> [Exercise requirements]: Please count the lines in the data below that hold "composición" and answer with the number by itself.

(Items listed in a dataset)
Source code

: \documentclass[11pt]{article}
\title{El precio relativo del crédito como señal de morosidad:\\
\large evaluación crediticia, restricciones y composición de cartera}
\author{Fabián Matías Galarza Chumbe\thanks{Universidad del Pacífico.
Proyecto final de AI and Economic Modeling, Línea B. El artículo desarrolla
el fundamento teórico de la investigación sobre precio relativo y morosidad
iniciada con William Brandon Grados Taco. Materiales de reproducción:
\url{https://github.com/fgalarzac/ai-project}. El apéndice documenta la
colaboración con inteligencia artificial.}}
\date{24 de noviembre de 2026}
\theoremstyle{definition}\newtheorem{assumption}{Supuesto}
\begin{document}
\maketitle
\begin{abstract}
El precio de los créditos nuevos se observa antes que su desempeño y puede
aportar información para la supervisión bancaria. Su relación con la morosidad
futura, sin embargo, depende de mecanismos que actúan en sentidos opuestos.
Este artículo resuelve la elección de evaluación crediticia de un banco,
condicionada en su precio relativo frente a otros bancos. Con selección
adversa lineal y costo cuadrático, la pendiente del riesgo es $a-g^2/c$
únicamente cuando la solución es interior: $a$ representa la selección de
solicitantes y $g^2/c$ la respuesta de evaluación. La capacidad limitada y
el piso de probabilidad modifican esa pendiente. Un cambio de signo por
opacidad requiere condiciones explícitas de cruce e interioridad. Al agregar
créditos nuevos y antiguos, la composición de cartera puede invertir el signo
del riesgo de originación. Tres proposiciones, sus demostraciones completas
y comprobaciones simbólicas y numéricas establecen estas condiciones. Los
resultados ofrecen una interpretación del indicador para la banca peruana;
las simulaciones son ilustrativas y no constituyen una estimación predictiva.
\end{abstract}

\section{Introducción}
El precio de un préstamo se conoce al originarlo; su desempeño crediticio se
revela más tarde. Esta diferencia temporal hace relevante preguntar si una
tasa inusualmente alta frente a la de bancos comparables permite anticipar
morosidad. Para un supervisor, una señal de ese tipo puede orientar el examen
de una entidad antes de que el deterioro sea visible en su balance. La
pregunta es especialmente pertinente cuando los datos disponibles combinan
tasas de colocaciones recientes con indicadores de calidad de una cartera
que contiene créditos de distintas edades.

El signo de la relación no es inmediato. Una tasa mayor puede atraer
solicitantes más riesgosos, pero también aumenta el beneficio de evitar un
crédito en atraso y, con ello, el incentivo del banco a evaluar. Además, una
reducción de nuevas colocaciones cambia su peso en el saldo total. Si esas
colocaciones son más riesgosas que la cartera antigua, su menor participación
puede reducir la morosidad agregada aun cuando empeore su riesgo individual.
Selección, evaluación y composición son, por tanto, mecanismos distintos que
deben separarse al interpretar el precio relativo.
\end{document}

---

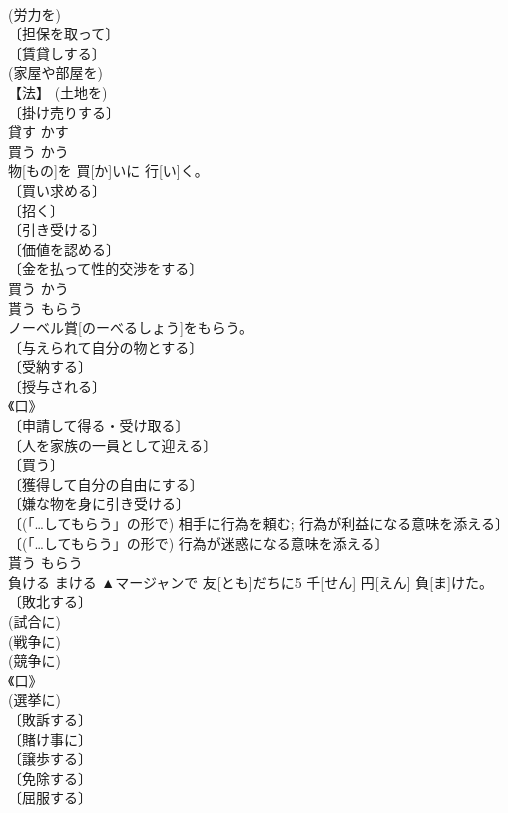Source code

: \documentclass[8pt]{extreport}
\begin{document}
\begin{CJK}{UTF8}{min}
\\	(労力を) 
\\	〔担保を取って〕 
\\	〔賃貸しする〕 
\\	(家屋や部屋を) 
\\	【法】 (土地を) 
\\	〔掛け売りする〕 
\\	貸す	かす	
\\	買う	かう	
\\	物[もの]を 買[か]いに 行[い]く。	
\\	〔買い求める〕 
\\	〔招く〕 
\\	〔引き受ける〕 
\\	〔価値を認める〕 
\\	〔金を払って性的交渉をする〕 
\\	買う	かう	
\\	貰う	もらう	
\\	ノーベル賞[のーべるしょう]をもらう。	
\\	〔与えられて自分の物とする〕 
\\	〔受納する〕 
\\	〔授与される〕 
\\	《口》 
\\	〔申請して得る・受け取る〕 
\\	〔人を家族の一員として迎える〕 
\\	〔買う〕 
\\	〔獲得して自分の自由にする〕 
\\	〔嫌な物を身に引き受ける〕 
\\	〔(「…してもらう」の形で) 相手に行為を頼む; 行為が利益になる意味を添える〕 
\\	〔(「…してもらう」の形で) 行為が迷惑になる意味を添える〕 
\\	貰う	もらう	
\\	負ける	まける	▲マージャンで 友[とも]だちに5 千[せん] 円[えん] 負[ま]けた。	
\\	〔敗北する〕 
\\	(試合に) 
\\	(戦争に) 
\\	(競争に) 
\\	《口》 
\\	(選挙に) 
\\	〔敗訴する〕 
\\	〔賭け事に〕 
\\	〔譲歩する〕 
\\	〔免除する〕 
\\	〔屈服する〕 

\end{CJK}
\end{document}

> [Answer space]: 3